== DATA PROVIDED ==
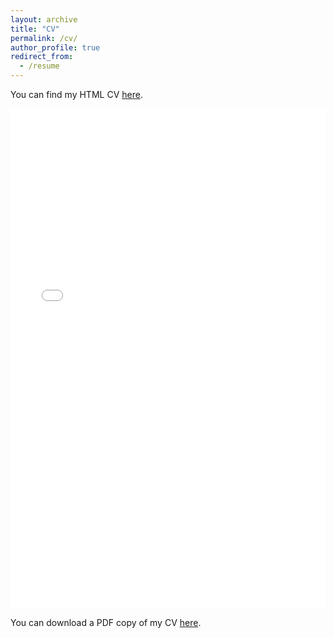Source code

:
 ```yaml
---
layout: archive
title: "CV"
permalink: /cv/
author_profile: true
redirect_from:
  - /resume
---
```


You can find my HTML CV [here](http://home.wangbw.com/).

<iframe src="/files/pdf/CV_230519.pdf" width="100%" height="800" frameborder="no" border="0" marginwidth="0" marginheight="0"></iframe>

You can download a PDF copy of my CV [here](/files/pdf/CV_230519.pdf).
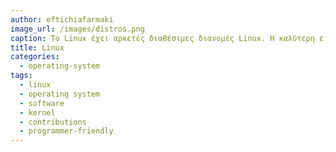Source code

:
 ```yaml
---
author: eftichiafarmaki
image_url: /images/distros.png
caption: Το Linux έχει αρκετές διαθέσιμες διανομές Linux. Η καλύτερη είναι αυτή που λειτουργεί καλύτερα στον υπολογιστή του κάθε χρήστη, οπότε μπορεί να δοκιμάσει και να δει ποια ταιριάζει και στο στυλ εργασίας του. (Ubuntu, Fedora, Mint). Κάθε διανομή περιέχει εκατοντάδες ή χιλιάδες προγράμματα που μπορούν να διανεμηθούν μαζί της
title: Linux
categories:
  - operating-system
tags:
  - linux
  - operating system
  - software
  - kernel
  - contributions
  - programmer-friendly
---
```

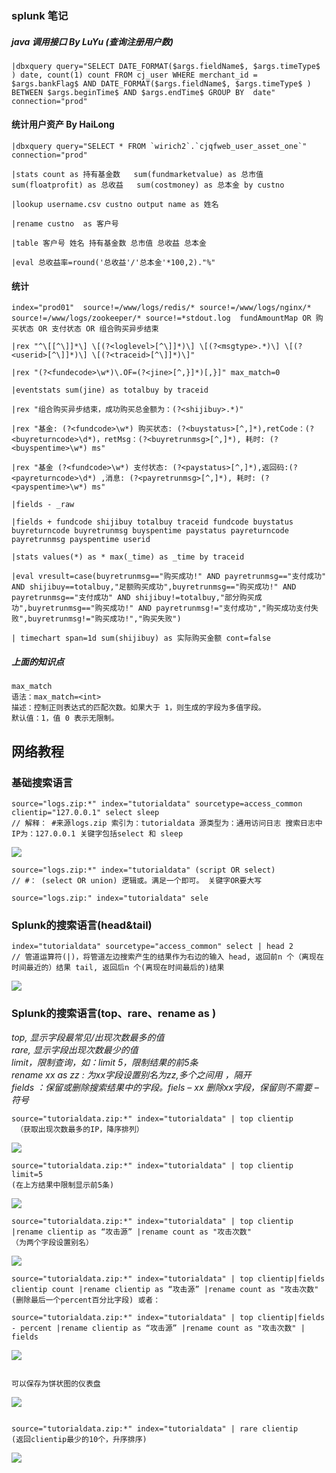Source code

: ### splunk 笔记

##### java 调用接口 By LuYu \(查询注册用户数\)

```
|dbxquery query="SELECT DATE_FORMAT($args.fieldName$, $args.timeType$ ) date, count(1) count FROM cj_user WHERE merchant_id = $args.bankFlag$ AND DATE_FORMAT($args.fieldName$, $args.timeType$ ) BETWEEN $args.beginTime$ AND $args.endTime$ GROUP BY  date" connection="prod"
```

#### 统计用户资产 By HaiLong

    |dbxquery query="SELECT * FROM `wirich2`.`cjqfweb_user_asset_one`" connection="prod"

    |stats count as 持有基金数   sum(fundmarketvalue) as 总市值   sum(floatprofit) as 总收益   sum(costmoney) as 总本金 by custno

    |lookup username.csv custno output name as 姓名

    |rename custno  as 客户号

    |table 客户号 姓名 持有基金数 总市值 总收益 总本金

    |eval 总收益率=round('总收益'/'总本金'*100,2)."%"

#### 统计

```
index="prod01"  source!=/www/logs/redis/* source!=/www/logs/nginx/*   source!=/www/logs/zookeeper/* source!=*stdout.log  fundAmountMap OR 购买状态 OR 支付状态 OR 组合购买异步结束

|rex "^\[[^\]]*\] \[(?<loglevel>[^\]]*)\] \[(?<msgtype>.*)\] \[(?<userid>[^\]]*)\] \[(?<traceid>[^\]]*)\]"

|rex "(?<fundecode>\w*)\.OF=(?<jine>[^,}]*)[,}]" max_match=0

|eventstats sum(jine) as totalbuy by traceid

|rex "组合购买异步结束，成功购买总金额为：(?<shijibuy>.*)"

|rex "基金: (?<fundcode>\w*) 购买状态: (?<buystatus>[^,]*),retCode：(?<buyreturncode>\d*)，retMsg：(?<buyretrunmsg>[^,]*), 耗时: (?<buyspentime>\w*) ms"

|rex "基金 (?<fundcode>\w*) 支付状态: (?<paystatus>[^,]*),返回码:(?<payreturncode>\d*) ,消息: (?<payretrunmsg>[^,]*), 耗时: (?<payspentime>\w*) ms"

|fields - _raw

|fields + fundcode shijibuy totalbuy traceid fundcode buystatus buyreturncode buyretrunmsg buyspentime paystatus payreturncode payretrunmsg payspentime userid

|stats values(*) as * max(_time) as _time by traceid

|eval vresult=case(buyretrunmsg=="购买成功!" AND payretrunmsg=="支付成功" AND shijibuy==totalbuy,"足额购买成功",buyretrunmsg=="购买成功!" AND payretrunmsg=="支付成功" AND shijibuy!=totalbuy,"部分购买成功",buyretrunmsg=="购买成功!" AND payretrunmsg!="支付成功","购买成功支付失败",buyretrunmsg!="购买成功!","购买失败")

| timechart span=1d sum(shijibuy) as 实际购买金额 cont=false
```

##### 上面的知识点

```
max_match
语法：max_match=<int>
描述：控制正则表达式的匹配次数。如果大于 1，则生成的字段为多值字段。
默认值：1，值 0 表示无限制。
```

## 网络教程

### 基础搜索语言

```
source="logs.zip:*" index="tutorialdata" sourcetype=access_common clientip="127.0.0.1" select sleep 
// 解释： #来源logs.zip 索引为：tutorialdata 源类型为：通用访问日志 搜索日志中IP为：127.0.0.1 关键字包括select 和 sleep
```

![](http://image.3001.net/images/20161214/14817236108359.png)

```
source="logs.zip:*" index="tutorialdata" (script OR select)
// #： (select OR union) 逻辑或。满足一个即可。 关键字OR要大写

source="logs.zip:" index="tutorialdata" sele
```

### Splunk的搜索语言\(head&tail\)

```
index="tutorialdata" sourcetype="access_common" select | head 2
// 管道运算符(|)，将管道左边搜索产生的结果作为右边的输入 head, 返回前n 个（离现在时间最近的）结果 tail, 返回后n 个(离现在时间最后的)结果
```

![](http://image.3001.net/images/20161214/14817236419831.png)

### Splunk的搜索语言\(top、rare、rename as \)

_top, 显示字段最常见/出现次数最多的值  
rare, 显示字段出现次数最少的值  
limit，限制查询，如：limit 5，限制结果的前5条  
rename xx as zz : 为xx字段设置别名为zz,多个之间用 ，隔开  
fields ：保留或删除搜索结果中的字段。fiels – xx 删除xx字段，保留则不需要 – 符号_

```
source="tutorialdata.zip:*" index="tutorialdata" | top clientip 
 （获取出现次数最多的IP，降序排列）
```
![](http://image.3001.net/images/20161214/1481723737559.png)

```
source="tutorialdata.zip:*" index="tutorialdata" | top clientip limit=5 
(在上方结果中限制显示前5条)
```
![](http://image.3001.net/images/20161214/148172374734.png)

```
source="tutorialdata.zip:*" index="tutorialdata" | top clientip |rename clientip as “攻击源” |rename count as "攻击次数" 
（为两个字段设置别名）
```
![](http://image.3001.net/images/20161214/14817237571877.png)

```
source="tutorialdata.zip:*" index="tutorialdata" | top clientip|fields clientip count |rename clientip as “攻击源” |rename count as "攻击次数"  (删除最后一个percent百分比字段) 或者： 

source="tutorialdata.zip:*" index="tutorialdata" | top clientip|fields - percent |rename clientip as “攻击源” |rename count as "攻击次数" | fields
```
![](http://image.3001.net/images/20161214/14817237838432.png)

```

可以保存为饼状图的仪表盘
```
![](http://image.3001.net/images/20161214/14817237958177.png)

```

source="tutorialdata.zip:*" index="tutorialdata" | rare clientip 
(返回clientip最少的10个，升序排序)
```
![](http://image.3001.net/images/20161214/14817238094190.png)

```



```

== TRY IT ==
Sift through the material above and copy the lines that contain the word "custno".

== RESULT OF THIS EXERCISE ==
    |stats count as 持有基金数   sum(fundmarketvalue) as 总市值   sum(floatprofit) as 总收益   sum(costmoney) as 总本金 by custno
    |lookup username.csv custno output name as 姓名
    |rename custno  as 客户号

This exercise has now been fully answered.